Enzimi e Metabolismo degli Androgeni
Dott. Giuseppe Ciampalini
GLI ENZIMI
Gli enzimi sono catalizzatori biologici. Biologici sia perché sono proteine sia perché esplicano la loro azione catalitica su substrati biologici.
In chimica si dà il nome di catalizzatore a una sostanza in grado di accelerare una reazione chimica che altrimenti decorrerebbe più lentamente senza venir trasformata durante la reazione.
Considerando una reazione chimica generale nella quale un reagente R si trasforma nel prodotto P con l’intervento del catalizzatore E, dovremmo scrivere (con la scrittura chimica convenzionale):
R + E -> P + E
E’da notare che il catalizzatore potrebbe essere omesso in quanto si trova sia tra i reagenti che tra i prodotti. E infatti, da un punto di vista termodinamico, la presenza o meno del catalizzatore non è assolutamente rilevante.

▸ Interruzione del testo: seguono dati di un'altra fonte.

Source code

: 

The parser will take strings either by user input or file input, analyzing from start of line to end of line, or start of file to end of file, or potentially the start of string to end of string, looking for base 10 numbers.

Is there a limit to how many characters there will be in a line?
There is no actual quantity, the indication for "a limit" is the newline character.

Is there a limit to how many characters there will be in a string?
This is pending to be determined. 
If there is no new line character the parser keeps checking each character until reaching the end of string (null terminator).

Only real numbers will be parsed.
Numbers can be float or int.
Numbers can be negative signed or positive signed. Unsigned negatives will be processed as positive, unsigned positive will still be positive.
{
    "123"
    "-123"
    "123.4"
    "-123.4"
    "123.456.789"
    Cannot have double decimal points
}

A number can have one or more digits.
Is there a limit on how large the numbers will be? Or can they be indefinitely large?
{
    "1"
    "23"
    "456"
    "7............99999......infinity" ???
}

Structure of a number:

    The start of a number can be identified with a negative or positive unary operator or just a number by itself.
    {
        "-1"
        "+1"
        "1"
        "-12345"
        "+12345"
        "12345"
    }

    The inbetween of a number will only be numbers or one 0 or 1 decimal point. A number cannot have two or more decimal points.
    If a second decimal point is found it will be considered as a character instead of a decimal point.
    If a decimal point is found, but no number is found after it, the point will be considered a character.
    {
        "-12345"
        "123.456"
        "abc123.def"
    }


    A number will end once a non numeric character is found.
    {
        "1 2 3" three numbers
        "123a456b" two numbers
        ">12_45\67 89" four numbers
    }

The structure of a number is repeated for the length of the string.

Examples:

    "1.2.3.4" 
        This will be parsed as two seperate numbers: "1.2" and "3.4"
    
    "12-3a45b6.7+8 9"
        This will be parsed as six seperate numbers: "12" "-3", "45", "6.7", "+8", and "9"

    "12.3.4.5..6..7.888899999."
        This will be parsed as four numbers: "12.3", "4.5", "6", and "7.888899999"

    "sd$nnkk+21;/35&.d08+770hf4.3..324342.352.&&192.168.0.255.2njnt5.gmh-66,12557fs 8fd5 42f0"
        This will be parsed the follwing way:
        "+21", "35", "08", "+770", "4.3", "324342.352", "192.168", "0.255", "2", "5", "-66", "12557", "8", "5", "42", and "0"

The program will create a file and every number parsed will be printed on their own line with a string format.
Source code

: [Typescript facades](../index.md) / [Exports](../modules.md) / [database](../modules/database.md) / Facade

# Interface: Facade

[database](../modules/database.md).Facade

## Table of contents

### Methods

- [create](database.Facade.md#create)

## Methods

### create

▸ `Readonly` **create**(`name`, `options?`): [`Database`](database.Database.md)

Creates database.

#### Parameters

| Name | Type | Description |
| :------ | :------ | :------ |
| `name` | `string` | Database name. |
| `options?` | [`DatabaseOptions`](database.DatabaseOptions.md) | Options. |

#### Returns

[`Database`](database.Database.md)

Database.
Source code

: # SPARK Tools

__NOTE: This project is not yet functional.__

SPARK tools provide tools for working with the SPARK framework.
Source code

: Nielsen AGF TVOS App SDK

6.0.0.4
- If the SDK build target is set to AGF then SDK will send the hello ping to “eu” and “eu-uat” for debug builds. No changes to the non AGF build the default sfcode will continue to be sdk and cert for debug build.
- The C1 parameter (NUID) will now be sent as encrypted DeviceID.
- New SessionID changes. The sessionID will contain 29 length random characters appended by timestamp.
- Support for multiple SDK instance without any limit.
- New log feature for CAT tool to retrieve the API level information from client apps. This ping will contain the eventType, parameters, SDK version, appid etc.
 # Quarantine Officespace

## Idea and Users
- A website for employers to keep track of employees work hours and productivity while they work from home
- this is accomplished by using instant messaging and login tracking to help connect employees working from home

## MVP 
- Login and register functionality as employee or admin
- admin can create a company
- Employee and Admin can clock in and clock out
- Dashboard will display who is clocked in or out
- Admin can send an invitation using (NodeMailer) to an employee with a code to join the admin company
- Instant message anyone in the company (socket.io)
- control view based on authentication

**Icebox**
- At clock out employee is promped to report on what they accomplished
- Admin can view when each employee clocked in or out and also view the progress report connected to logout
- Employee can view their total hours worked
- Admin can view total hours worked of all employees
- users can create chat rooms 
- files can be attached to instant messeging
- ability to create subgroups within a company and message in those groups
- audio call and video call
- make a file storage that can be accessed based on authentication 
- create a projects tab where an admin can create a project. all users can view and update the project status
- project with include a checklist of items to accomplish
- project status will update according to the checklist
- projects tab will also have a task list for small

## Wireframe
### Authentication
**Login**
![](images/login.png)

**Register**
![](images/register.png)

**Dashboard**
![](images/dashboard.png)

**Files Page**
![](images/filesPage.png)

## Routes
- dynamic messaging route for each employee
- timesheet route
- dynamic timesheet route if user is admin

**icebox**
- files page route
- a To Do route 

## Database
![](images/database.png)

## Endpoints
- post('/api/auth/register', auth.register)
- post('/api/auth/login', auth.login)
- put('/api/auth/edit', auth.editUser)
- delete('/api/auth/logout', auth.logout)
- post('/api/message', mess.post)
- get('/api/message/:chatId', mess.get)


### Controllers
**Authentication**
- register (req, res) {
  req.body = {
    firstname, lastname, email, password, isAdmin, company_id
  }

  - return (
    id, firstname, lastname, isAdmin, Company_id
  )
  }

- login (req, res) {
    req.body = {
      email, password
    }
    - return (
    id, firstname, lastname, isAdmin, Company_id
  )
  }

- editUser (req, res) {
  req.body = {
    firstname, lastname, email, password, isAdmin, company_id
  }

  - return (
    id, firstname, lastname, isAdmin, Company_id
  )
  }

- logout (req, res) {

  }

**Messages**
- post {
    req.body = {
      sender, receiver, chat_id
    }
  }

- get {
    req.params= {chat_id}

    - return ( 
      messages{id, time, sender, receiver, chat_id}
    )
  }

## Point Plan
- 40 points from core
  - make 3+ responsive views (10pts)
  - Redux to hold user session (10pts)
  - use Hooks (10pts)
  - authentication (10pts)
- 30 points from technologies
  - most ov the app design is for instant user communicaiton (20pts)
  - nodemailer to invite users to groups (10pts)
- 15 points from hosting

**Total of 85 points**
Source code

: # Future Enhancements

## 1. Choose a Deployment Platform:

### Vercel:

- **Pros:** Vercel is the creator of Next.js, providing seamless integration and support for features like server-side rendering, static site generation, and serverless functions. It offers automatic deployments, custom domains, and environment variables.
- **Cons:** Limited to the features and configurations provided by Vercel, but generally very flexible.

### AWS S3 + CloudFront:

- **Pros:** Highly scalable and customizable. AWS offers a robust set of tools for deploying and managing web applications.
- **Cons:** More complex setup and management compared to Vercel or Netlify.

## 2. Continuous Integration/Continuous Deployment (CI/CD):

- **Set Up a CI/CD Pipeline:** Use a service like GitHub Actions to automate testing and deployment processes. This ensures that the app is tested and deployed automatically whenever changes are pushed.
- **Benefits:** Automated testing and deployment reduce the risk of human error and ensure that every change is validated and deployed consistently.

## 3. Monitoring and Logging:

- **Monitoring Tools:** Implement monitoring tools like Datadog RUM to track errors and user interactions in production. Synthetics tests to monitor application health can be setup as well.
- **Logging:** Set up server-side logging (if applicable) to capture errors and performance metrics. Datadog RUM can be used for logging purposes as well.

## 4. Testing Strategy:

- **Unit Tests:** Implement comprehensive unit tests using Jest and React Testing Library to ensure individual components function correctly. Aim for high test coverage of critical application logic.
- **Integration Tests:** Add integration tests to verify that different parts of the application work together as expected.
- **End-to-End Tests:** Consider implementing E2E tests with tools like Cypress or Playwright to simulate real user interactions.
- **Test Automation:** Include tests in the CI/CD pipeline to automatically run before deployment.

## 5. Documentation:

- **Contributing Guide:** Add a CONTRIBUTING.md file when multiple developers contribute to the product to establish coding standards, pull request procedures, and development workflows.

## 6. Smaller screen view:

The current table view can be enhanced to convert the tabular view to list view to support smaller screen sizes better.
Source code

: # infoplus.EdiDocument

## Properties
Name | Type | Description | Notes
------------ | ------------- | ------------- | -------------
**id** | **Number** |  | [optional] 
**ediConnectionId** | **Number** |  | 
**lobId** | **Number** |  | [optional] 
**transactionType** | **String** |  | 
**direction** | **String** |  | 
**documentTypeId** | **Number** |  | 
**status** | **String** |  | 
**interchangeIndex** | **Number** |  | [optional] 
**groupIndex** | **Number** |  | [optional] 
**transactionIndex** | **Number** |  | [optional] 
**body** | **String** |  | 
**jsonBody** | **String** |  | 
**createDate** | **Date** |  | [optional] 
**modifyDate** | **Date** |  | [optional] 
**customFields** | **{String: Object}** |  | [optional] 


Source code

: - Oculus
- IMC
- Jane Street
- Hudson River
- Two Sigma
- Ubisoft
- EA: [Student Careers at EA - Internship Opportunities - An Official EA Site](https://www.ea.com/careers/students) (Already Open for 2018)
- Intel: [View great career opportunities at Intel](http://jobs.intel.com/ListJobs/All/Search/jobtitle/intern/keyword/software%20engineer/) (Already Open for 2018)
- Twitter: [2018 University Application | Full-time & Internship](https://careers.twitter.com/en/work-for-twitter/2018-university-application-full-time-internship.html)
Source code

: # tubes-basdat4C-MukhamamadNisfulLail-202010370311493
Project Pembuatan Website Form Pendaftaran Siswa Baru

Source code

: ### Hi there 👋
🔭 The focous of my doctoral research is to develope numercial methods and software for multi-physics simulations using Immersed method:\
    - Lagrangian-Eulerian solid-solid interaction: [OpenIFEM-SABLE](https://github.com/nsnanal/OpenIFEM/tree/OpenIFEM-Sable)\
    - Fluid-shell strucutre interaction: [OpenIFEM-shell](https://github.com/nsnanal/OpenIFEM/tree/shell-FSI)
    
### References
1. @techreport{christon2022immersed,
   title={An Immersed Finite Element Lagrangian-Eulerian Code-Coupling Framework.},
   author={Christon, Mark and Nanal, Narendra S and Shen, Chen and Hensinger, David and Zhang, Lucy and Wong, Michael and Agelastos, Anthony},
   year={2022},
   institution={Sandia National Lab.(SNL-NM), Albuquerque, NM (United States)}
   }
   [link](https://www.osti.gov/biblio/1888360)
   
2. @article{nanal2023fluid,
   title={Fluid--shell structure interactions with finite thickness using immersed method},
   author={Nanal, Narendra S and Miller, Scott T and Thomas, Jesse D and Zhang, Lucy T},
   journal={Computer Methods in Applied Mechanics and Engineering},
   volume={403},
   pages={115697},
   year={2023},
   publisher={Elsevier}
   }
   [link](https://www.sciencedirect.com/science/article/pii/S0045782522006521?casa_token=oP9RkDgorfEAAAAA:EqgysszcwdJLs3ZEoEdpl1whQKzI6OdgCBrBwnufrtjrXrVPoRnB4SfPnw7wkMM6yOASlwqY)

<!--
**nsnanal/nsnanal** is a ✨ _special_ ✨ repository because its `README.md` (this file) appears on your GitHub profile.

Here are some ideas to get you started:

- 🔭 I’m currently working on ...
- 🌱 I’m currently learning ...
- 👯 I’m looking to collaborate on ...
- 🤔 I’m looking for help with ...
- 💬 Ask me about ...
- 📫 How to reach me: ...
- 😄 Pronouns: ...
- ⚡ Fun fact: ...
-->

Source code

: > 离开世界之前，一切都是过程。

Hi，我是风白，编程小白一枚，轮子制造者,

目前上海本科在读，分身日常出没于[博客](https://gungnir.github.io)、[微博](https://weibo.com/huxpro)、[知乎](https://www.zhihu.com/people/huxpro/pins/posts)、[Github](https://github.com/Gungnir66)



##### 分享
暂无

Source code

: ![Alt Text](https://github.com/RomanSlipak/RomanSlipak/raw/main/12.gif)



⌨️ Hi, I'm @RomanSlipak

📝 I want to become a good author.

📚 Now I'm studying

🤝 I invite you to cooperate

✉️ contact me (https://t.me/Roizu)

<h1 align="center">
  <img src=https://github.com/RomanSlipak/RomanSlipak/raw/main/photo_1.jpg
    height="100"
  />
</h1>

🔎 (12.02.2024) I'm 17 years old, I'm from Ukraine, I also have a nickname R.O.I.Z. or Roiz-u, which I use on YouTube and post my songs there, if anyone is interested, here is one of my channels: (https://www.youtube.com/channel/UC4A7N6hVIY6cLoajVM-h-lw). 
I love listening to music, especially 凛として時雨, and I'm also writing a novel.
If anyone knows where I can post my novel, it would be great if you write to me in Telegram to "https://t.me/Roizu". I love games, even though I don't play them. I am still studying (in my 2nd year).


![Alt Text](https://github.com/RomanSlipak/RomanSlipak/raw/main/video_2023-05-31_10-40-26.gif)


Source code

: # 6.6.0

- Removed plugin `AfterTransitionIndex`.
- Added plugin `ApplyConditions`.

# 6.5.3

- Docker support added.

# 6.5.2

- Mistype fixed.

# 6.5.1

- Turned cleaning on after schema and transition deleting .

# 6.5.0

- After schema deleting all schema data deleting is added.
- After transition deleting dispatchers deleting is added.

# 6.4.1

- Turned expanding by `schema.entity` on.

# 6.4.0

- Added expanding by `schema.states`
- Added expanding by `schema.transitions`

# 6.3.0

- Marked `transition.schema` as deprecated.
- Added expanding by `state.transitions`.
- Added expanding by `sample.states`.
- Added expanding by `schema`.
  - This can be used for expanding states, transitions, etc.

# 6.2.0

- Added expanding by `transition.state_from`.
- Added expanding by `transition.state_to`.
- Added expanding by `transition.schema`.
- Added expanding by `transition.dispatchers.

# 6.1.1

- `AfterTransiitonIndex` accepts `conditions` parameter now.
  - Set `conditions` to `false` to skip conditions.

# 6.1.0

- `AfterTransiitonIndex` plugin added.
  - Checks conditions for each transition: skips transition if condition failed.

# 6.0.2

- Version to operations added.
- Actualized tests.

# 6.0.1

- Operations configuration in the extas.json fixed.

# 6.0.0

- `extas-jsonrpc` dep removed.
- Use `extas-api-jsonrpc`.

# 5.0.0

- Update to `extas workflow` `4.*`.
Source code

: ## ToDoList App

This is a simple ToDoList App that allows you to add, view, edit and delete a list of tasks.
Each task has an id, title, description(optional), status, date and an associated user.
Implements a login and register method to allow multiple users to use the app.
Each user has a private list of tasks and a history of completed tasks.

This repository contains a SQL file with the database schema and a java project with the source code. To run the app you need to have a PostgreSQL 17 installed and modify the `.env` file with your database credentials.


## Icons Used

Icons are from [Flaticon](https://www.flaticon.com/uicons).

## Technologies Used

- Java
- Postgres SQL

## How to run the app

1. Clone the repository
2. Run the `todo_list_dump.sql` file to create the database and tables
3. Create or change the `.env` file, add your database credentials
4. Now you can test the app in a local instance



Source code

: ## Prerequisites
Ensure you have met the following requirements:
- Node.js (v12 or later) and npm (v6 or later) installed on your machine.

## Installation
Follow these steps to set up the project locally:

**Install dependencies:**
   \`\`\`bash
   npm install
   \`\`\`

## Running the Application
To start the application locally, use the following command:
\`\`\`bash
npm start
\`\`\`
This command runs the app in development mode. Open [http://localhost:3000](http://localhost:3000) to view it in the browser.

La termodinamica, nome che evoca ricordi di una materia complicatissima, non è altro che una branca, della chimica-fisica in grado di dirci se una reazione chimica può spontaneamente avvenire.
Una reazione chimica avviene spontaneamente, è cioè termodinamicamente favorita, se porta ad un prodotto che ha energia minore del reagente.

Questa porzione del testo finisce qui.